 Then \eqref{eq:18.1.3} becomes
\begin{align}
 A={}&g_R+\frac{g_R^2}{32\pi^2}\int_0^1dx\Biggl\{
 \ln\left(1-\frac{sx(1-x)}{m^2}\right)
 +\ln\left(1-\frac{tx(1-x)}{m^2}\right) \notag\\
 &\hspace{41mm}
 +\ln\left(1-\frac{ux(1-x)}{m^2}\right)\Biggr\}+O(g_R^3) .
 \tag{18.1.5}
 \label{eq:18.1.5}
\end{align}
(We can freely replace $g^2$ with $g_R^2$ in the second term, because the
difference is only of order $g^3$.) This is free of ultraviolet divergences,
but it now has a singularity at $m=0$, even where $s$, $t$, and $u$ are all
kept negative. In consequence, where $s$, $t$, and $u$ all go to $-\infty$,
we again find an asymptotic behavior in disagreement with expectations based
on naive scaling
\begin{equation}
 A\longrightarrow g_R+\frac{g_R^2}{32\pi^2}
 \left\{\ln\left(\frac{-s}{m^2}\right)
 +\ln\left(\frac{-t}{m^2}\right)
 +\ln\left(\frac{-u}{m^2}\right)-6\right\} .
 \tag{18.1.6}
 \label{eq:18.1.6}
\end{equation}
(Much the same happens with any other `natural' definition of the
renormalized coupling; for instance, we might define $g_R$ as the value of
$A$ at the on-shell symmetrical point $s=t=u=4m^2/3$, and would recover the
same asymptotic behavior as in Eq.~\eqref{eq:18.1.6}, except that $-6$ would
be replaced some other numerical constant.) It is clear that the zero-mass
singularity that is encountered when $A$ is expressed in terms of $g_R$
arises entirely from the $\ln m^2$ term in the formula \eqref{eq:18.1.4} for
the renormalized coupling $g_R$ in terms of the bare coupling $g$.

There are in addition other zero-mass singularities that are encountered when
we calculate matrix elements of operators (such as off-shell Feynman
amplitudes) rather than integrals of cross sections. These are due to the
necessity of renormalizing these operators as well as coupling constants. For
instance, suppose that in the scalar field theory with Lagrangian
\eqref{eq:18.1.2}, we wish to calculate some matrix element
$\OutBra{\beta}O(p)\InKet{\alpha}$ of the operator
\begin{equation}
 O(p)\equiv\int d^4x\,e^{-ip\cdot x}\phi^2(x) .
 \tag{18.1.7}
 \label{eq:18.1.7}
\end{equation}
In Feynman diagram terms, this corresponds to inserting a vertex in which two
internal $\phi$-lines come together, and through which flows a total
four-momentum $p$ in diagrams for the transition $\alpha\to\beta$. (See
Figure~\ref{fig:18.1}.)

--

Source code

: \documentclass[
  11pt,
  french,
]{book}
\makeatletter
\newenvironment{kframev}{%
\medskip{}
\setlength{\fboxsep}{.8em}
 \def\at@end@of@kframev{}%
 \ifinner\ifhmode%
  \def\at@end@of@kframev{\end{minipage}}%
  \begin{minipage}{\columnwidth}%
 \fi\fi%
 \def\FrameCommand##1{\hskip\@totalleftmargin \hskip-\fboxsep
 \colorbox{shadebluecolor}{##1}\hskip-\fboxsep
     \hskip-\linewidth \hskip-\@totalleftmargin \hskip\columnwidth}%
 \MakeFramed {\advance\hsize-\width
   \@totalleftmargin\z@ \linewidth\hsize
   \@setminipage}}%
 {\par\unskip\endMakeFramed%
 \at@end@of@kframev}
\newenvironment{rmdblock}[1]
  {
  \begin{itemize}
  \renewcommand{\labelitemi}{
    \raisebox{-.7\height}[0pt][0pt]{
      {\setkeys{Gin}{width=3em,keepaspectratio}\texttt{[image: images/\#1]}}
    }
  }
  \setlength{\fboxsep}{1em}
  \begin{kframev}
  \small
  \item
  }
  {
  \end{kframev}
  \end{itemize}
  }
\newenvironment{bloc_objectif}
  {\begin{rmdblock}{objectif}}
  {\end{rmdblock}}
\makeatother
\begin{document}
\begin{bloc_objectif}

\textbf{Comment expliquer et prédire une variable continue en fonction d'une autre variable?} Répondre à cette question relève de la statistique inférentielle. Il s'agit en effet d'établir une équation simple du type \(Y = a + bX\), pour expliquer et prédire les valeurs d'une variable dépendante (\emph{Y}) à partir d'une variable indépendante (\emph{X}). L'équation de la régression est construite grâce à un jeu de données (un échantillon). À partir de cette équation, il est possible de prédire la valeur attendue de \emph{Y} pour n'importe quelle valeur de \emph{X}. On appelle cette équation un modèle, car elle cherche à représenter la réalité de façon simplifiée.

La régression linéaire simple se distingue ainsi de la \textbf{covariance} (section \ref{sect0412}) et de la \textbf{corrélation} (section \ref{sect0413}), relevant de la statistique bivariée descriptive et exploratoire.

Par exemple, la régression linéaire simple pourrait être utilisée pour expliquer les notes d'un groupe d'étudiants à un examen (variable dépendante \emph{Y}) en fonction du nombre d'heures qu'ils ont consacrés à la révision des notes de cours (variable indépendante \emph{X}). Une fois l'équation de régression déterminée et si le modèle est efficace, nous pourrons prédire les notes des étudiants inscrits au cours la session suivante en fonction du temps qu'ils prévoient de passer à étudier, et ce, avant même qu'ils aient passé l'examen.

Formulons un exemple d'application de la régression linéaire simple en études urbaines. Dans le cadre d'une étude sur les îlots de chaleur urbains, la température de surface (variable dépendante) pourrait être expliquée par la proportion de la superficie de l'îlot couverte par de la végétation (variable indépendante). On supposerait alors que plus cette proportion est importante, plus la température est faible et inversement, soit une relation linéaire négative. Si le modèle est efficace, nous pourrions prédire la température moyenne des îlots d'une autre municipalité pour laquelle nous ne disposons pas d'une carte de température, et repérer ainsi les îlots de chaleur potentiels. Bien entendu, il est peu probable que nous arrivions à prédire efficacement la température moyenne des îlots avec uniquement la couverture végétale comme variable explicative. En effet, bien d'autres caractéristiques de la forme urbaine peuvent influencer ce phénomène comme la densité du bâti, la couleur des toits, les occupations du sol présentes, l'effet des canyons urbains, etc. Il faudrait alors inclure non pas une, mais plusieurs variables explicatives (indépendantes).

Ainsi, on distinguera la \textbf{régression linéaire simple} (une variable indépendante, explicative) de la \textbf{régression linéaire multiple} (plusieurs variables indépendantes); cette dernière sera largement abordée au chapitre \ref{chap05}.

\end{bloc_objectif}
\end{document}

--

__WORK REQUEST__.
Where a line in the records above contains the string "coupling", return that line.

__WRITTEN SOLUTION__.
renormalized coupling; for instance, we might define $g_R$ as the value of
the renormalized coupling $g_R$ in terms of the bare coupling $g$.
necessity of renormalizing these operators as well as coupling constants. For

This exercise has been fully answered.